Let’s see what explain prettier’s post-processing gives us. We’ll filter the EXPLAIN ANALYZE example from above - the two plans with HashJoin and NestLoop. The prettier result is:

 Hash Join  (rows=1120) (actual time=6 rows=1089)
   Hash Cond: (o.customer_id = c.id)
   ->  Seq Scan on orders o  (rows=5000) (actual time=1 rows=5000)
        Filter: (status = 'pending')
        Rows Removed by Filter: 15000
   ->  Hash  (rows=4038)
        (actual time=3 rows=4038)
        ->  Seq Scan on customers c
             (rows=4038) (actual time=1 rows=4038)
             Filter: (region = 'EU')
             Rows Removed by Filter: 5962
 Nested Loop  (rows=1120) (actual time=3 rows=1089)
   ->  Index Scan using idx_orders_status on orders o
        (rows=5000) (actual time=1 rows=5000)
        Index Cond: (status = 'pending')
   ->  Index Scan using idx_customers_pkey on customers c
        (rows=1) (actual time=0 rows=0)
        Index Cond: (id = o.customer_id)
        Filter: (region = 'EU')
        Rows Removed by Filter: 1

Looks a lot more readable, simpler, and more compact, doesn’t it?

Quick Start

You can find the code for pretty_explain in my GitHub repo. It is designed as a plpgsql script that installs interface functions into your Postgres database: pretty_explain_analyze(), pretty_explain_text(), and two utility functions: _normalize_explain_line() and _normalize_actual_time().
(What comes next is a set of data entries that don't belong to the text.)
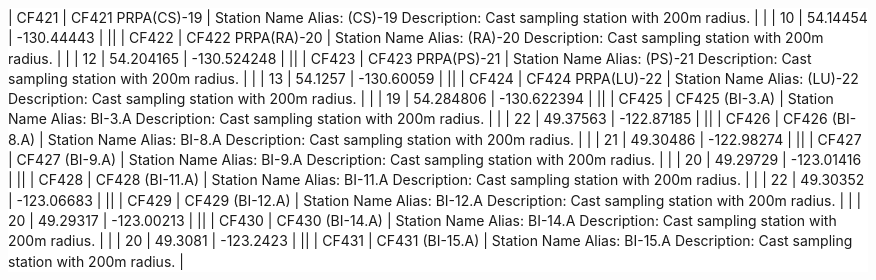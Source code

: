 | CF421 | CF421 PRPA(CS)-19 | Station Name Alias: (CS)-19 Description: Cast sampling station with 200m radius. |
|
|
10 | 54.14454 | -130.44443 | ||
| CF422 | CF422 PRPA(RA)-20 | Station Name Alias: (RA)-20 Description: Cast sampling station with 200m radius. |
|
|
12 | 54.204165 | -130.524248 | ||
| CF423 | CF423 PRPA(PS)-21 | Station Name Alias: (PS)-21 Description: Cast sampling station with 200m radius. |
|
|
13 | 54.1257 | -130.60059 | ||
| CF424 | CF424 PRPA(LU)-22 | Station Name Alias: (LU)-22 Description: Cast sampling station with 200m radius. |
|
|
19 | 54.284806 | -130.622394 | ||
| CF425 | CF425 (BI-3.A) | Station Name Alias: BI-3.A Description: Cast sampling station with 200m radius. |
|
|
22 | 49.37563 | -122.87185 | ||
| CF426 | CF426 (BI-8.A) | Station Name Alias: BI-8.A Description: Cast sampling station with 200m radius. |
|
|
21 | 49.30486 | -122.98274 | ||
| CF427 | CF427 (BI-9.A) | Station Name Alias: BI-9.A Description: Cast sampling station with 200m radius. |
|
|
20 | 49.29729 | -123.01416 | ||
| CF428 | CF428 (BI-11.A) | Station Name Alias: BI-11.A Description: Cast sampling station with 200m radius. |
|
|
22 | 49.30352 | -123.06683 | ||
| CF429 | CF429 (BI-12.A) | Station Name Alias: BI-12.A Description: Cast sampling station with 200m radius. |
|
|
20 | 49.29317 | -123.00213 | ||
| CF430 | CF430 (BI-14.A) | Station Name Alias: BI-14.A Description: Cast sampling station with 200m radius. |
|
|
20 | 49.3081 | -123.2423 | ||
| CF431 | CF431 (BI-15.A) | Station Name Alias: BI-15.A Description: Cast sampling station with 200m radius. |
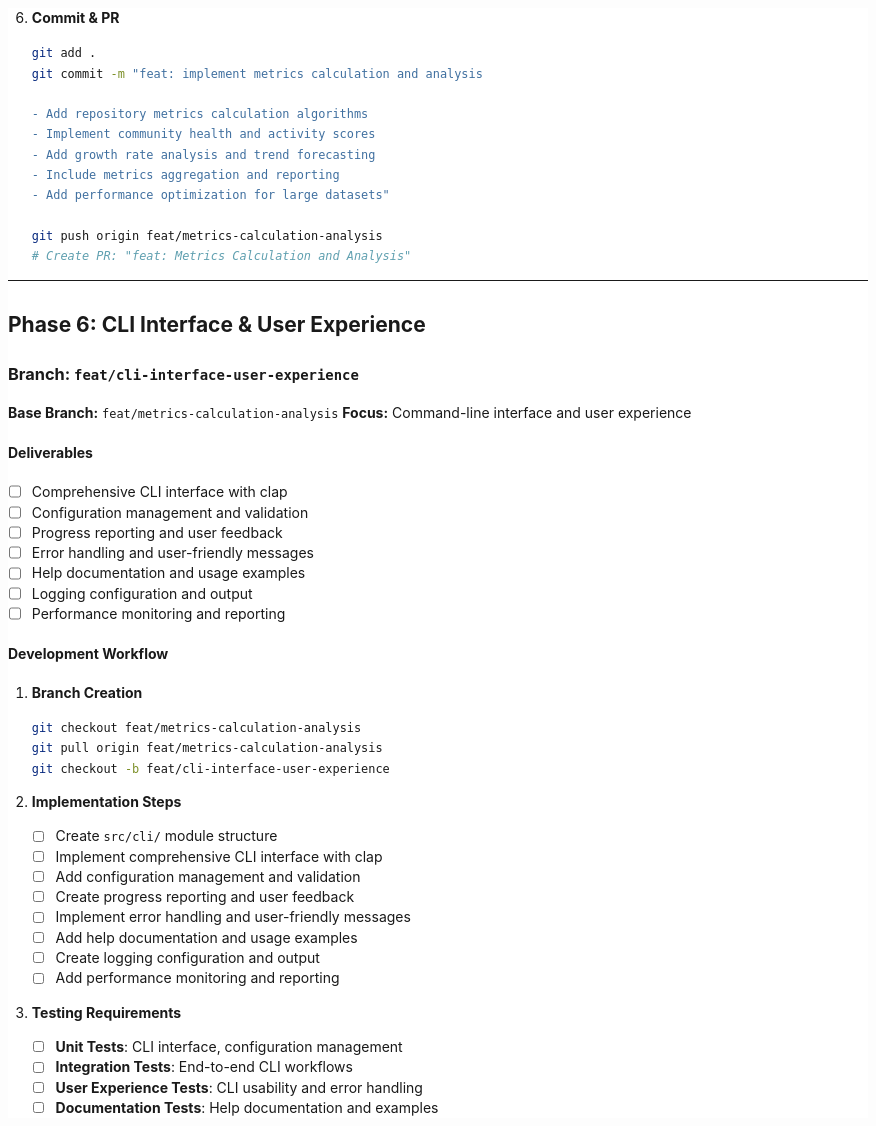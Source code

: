 6. **Commit & PR**
   ```bash
   git add .
   git commit -m "feat: implement metrics calculation and analysis

   - Add repository metrics calculation algorithms
   - Implement community health and activity scores
   - Add growth rate analysis and trend forecasting
   - Include metrics aggregation and reporting
   - Add performance optimization for large datasets"
   
   git push origin feat/metrics-calculation-analysis
   # Create PR: "feat: Metrics Calculation and Analysis"
   ```

---

## Phase 6: CLI Interface & User Experience

### Branch: `feat/cli-interface-user-experience`
**Base Branch:** `feat/metrics-calculation-analysis`
**Focus:** Command-line interface and user experience

#### Deliverables
- [ ] Comprehensive CLI interface with clap
- [ ] Configuration management and validation
- [ ] Progress reporting and user feedback
- [ ] Error handling and user-friendly messages
- [ ] Help documentation and usage examples
- [ ] Logging configuration and output
- [ ] Performance monitoring and reporting

#### Development Workflow
1. **Branch Creation**
   ```bash
   git checkout feat/metrics-calculation-analysis
   git pull origin feat/metrics-calculation-analysis
   git checkout -b feat/cli-interface-user-experience
   ```

2. **Implementation Steps**
   - [ ] Create `src/cli/` module structure
   - [ ] Implement comprehensive CLI interface with clap
   - [ ] Add configuration management and validation
   - [ ] Create progress reporting and user feedback
   - [ ] Implement error handling and user-friendly messages
   - [ ] Add help documentation and usage examples
   - [ ] Create logging configuration and output
   - [ ] Add performance monitoring and reporting

3. **Testing Requirements**
   - [ ] **Unit Tests**: CLI interface, configuration management
   - [ ] **Integration Tests**: End-to-end CLI workflows
   - [ ] **User Experience Tests**: CLI usability and error handling
   - [ ] **Documentation Tests**: Help documentation and examples
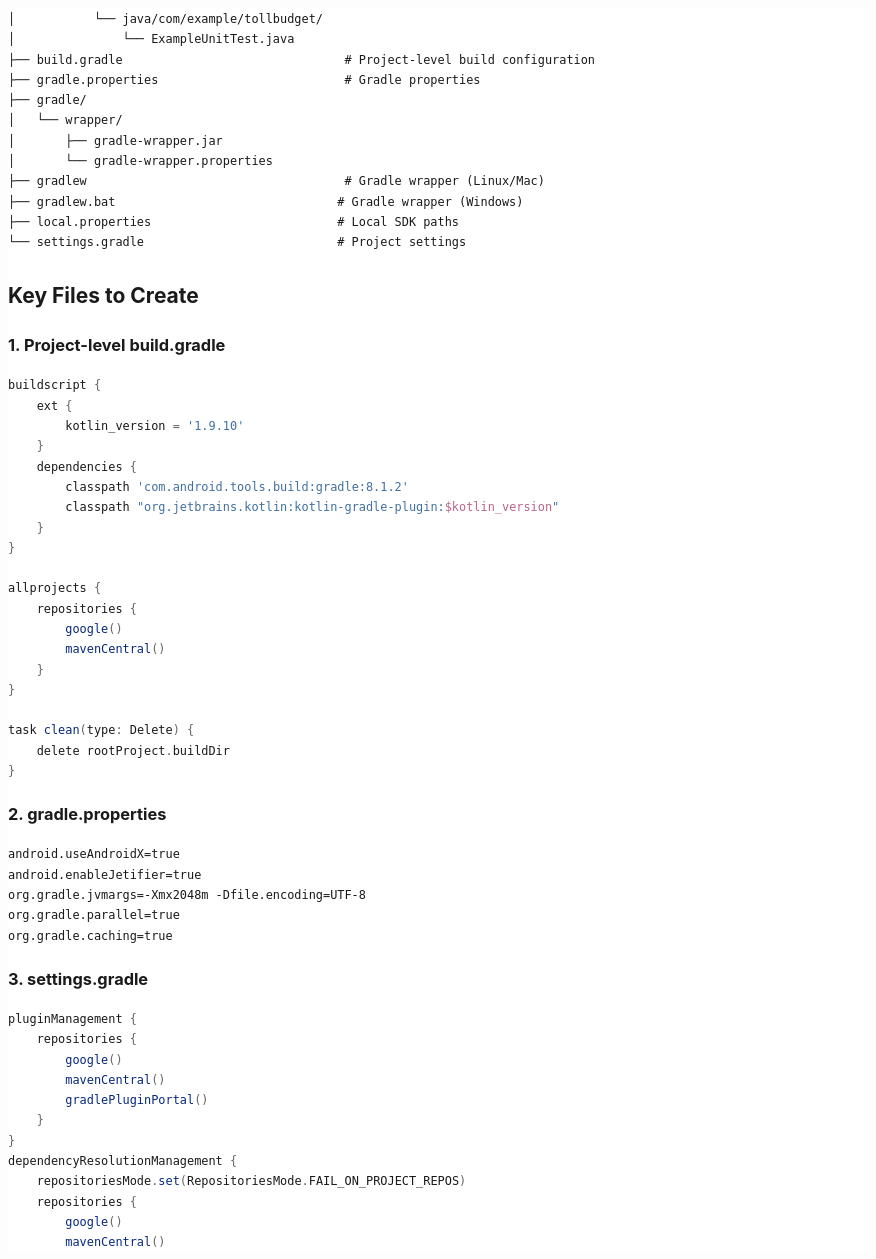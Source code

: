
 ```
│           └── java/com/example/tollbudget/
│               └── ExampleUnitTest.java
├── build.gradle                               # Project-level build configuration
├── gradle.properties                          # Gradle properties
├── gradle/
│   └── wrapper/
│       ├── gradle-wrapper.jar
│       └── gradle-wrapper.properties
├── gradlew                                    # Gradle wrapper (Linux/Mac)
├── gradlew.bat                               # Gradle wrapper (Windows)
├── local.properties                          # Local SDK paths
└── settings.gradle                           # Project settings
```

## Key Files to Create

### 1. **Project-level build.gradle**
```gradle
buildscript {
    ext {
        kotlin_version = '1.9.10'
    }
    dependencies {
        classpath 'com.android.tools.build:gradle:8.1.2'
        classpath "org.jetbrains.kotlin:kotlin-gradle-plugin:$kotlin_version"
    }
}

allprojects {
    repositories {
        google()
        mavenCentral()
    }
}

task clean(type: Delete) {
    delete rootProject.buildDir
}
```

### 2. **gradle.properties**
```properties
android.useAndroidX=true
android.enableJetifier=true
org.gradle.jvmargs=-Xmx2048m -Dfile.encoding=UTF-8
org.gradle.parallel=true
org.gradle.caching=true
```

### 3. **settings.gradle**
```gradle
pluginManagement {
    repositories {
        google()
        mavenCentral()
        gradlePluginPortal()
    }
}
dependencyResolutionManagement {
    repositoriesMode.set(RepositoriesMode.FAIL_ON_PROJECT_REPOS)
    repositories {
        google()
        mavenCentral()
```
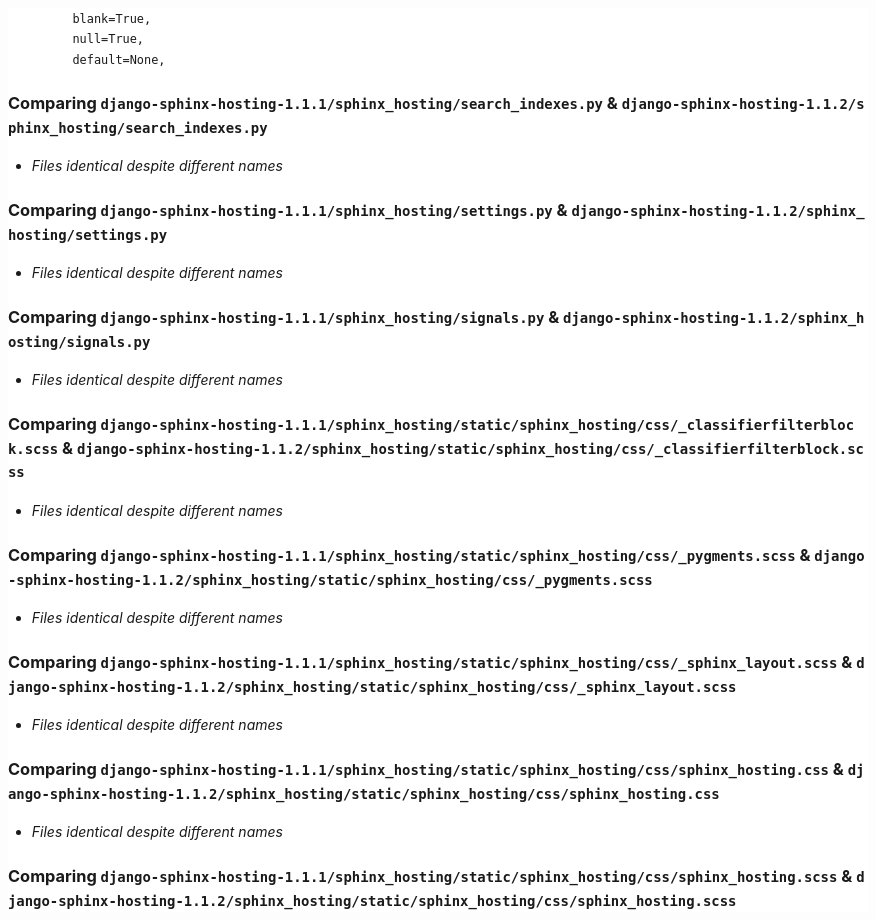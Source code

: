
 ```diff
         blank=True,
         null=True,
         default=None,
```

### Comparing `django-sphinx-hosting-1.1.1/sphinx_hosting/search_indexes.py` & `django-sphinx-hosting-1.1.2/sphinx_hosting/search_indexes.py`

 * *Files identical despite different names*

### Comparing `django-sphinx-hosting-1.1.1/sphinx_hosting/settings.py` & `django-sphinx-hosting-1.1.2/sphinx_hosting/settings.py`

 * *Files identical despite different names*

### Comparing `django-sphinx-hosting-1.1.1/sphinx_hosting/signals.py` & `django-sphinx-hosting-1.1.2/sphinx_hosting/signals.py`

 * *Files identical despite different names*

### Comparing `django-sphinx-hosting-1.1.1/sphinx_hosting/static/sphinx_hosting/css/_classifierfilterblock.scss` & `django-sphinx-hosting-1.1.2/sphinx_hosting/static/sphinx_hosting/css/_classifierfilterblock.scss`

 * *Files identical despite different names*

### Comparing `django-sphinx-hosting-1.1.1/sphinx_hosting/static/sphinx_hosting/css/_pygments.scss` & `django-sphinx-hosting-1.1.2/sphinx_hosting/static/sphinx_hosting/css/_pygments.scss`

 * *Files identical despite different names*

### Comparing `django-sphinx-hosting-1.1.1/sphinx_hosting/static/sphinx_hosting/css/_sphinx_layout.scss` & `django-sphinx-hosting-1.1.2/sphinx_hosting/static/sphinx_hosting/css/_sphinx_layout.scss`

 * *Files identical despite different names*

### Comparing `django-sphinx-hosting-1.1.1/sphinx_hosting/static/sphinx_hosting/css/sphinx_hosting.css` & `django-sphinx-hosting-1.1.2/sphinx_hosting/static/sphinx_hosting/css/sphinx_hosting.css`

 * *Files identical despite different names*

### Comparing `django-sphinx-hosting-1.1.1/sphinx_hosting/static/sphinx_hosting/css/sphinx_hosting.scss` & `django-sphinx-hosting-1.1.2/sphinx_hosting/static/sphinx_hosting/css/sphinx_hosting.scss`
After installing the functions, you can use them in a regression test:

SELECT pretty_explain_analyze('SELECT * FROM your_query');

For copy-pasting from psql:

SELECT pretty_explain_text($$
  [Paste your EXPLAIN output here]
$$);

Or, for plan comparison:

WITH plan1 AS (SELECT pretty_explain_analyze('SELECT 1')),
plan2 AS (SELECT pretty_explain_text('$$Aggregate  (cost=16.79..16.80 rows=1 width=0) (actual time=3.626..3.627 rows=1.0$$'))
SELECT * FROM plan1 EXCEPT SELECT * FROM plan2;

The State of the Community

This post would be incomplete without addressing the vanilla PostgreSQL approach to this problem. With a fairly large regression test suite, the community has repeatedly had to partially mask the EXPLAIN output. A simple code search reveals functions like explain_memoize(), explain_filter(), and explain_analyze() that help manage output. These functions are scattered across tests as ad-hoc solutions. As a result, developers of new features - and even more often, extension developers - have to invent their own masking functions, which feels unsystematic. I would prefer a single-core function that handles all such tasks.

Conclusion

EXPLAIN prettier solves one specific problem: query plans carry too much informational ballast to be effectively compared and tested across different versions and platforms. It automatically strips away implementation details that are irrelevant to the current objective while preserving the plan structure - and as a result, tests become more stable, documentation doesn’t go stale with version upgrades, plans from production and test environments are easier to compare, and examples in articles become cleaner.

So take care of your readers, save time on incident investigations, and simplify your EXPLAINs!